- [WORK TASK] Below are the records; count how many of their lines carry "versioned" and give only the number.

- [MATERIAL PROVIDED]

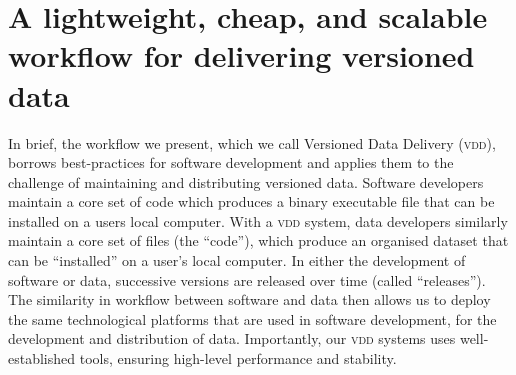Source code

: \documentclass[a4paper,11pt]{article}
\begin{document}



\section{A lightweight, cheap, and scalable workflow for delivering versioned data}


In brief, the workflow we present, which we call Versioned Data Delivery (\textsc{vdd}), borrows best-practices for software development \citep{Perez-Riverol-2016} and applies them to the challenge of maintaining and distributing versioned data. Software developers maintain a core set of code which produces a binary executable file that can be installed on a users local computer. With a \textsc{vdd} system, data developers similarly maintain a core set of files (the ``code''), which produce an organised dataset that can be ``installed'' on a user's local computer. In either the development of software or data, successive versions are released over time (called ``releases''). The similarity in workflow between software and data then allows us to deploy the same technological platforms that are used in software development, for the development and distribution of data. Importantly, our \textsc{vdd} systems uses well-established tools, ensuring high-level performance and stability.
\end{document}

- [ANSWER AREA] 2